Police failings 'contributed' to double murder
A series of failings by Surrey Police contributed to the murder of a mother and daughter shot dead by a puppy farmer, an inquest jury has ruled.
Christine Lee, 66, and Lucy Lee, 40, were killed by John Lowe, then 82, in Farnham in February 2014. The jury at Working coroner’s court listed five failings by Surrey Police that “more than minimally contributed” to the women’s deaths.
Officers had confiscated Lowe’s shotgun, but it was handed back seven months before the killings, despite an allegation that he had threatened to kill Lucy Lee’s sister, Stacey Banner, with a gun in March 2013.
Lowe was convicted of murder in 2014 and jailed for life. He died in August 2018, aged 86.
In its summary, which determined that the Lees had been unlawfully killed, the inquest jury found that Surrey Police failed to have a system in place “to ensure that the decision whether or not to return a shotgun certificate and shotgun to a certificate holder following removal pending a criminal investigation was made or approved by a senior police officer”.
The force’s Firearms Licensing Department (FLD) failed to “investigate sufficiently” whether it was safe to return the shotgun to Lowe following the threat to kill allegation in March 2013, the jury said.

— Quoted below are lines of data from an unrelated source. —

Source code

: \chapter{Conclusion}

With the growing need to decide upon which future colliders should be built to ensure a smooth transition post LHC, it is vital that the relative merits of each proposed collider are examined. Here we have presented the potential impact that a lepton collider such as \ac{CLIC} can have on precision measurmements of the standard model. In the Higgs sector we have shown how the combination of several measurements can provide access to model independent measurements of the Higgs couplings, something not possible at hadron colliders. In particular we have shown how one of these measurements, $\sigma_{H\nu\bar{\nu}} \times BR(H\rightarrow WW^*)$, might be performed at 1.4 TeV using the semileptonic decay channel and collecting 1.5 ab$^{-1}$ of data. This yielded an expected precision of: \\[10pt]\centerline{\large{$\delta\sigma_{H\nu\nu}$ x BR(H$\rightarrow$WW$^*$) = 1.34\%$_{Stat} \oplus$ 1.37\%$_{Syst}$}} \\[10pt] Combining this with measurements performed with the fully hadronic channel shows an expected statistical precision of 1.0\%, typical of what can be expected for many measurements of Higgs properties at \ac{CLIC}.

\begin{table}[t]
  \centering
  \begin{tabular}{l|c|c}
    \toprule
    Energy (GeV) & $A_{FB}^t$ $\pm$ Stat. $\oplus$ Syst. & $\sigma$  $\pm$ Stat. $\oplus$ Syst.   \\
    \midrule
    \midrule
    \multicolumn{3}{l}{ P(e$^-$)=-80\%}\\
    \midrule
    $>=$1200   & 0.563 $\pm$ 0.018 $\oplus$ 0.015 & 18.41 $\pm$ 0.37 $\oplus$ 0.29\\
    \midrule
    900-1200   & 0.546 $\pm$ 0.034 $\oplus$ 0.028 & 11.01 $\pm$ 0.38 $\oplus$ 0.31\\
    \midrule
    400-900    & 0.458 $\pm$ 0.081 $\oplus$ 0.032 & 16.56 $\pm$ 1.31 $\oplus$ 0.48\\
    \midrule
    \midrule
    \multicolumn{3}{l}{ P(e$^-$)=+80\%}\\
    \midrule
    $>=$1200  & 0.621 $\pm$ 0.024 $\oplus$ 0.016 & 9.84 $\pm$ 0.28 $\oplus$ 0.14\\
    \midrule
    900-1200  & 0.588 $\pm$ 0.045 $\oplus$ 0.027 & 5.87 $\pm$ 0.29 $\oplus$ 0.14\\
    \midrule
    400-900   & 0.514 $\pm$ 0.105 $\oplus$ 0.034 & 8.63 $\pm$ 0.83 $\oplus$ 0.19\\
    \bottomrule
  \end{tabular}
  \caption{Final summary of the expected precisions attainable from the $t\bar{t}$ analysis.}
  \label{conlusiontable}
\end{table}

It also ruled that the FLD failed to “consider all the evidence and information available to it” and failed “to apply the correct standard of proof” when deciding whether to revoke or return Lowe’s shotgun and licence.
The department also failed to recommend the revocation of Lowe’s shotgun licence in July 2013 and there was a consequential failure by Surrey Police to revoke the certificate, the jury ruled.
It said the FLD had a range of evidence available to it when considering whether or not to revoke Lowe’s licence, including a Surrey Police report in August 1996 that recommended revoking Lowe’s shotgun certificate “on the grounds of evidence of domestic violence and intemperate behaviour and a perceived risk of the perpetrator using extreme violence to anybody including police”.
The jury also noted that Lowe did not disclose medical conditions in a 2010 firearms licence renewal application, but a GP’s letter following the seizure of his weapon in 2013 referred to a number of conditions existing at the time of the application.
Local authorities had information that Lowe failed to comply with dog breeding licensing requirements on two occasions. It was also revealed that Surrey Police had a report concerning allegations of fraud against Lowe, which indicated he was likely to be arrested.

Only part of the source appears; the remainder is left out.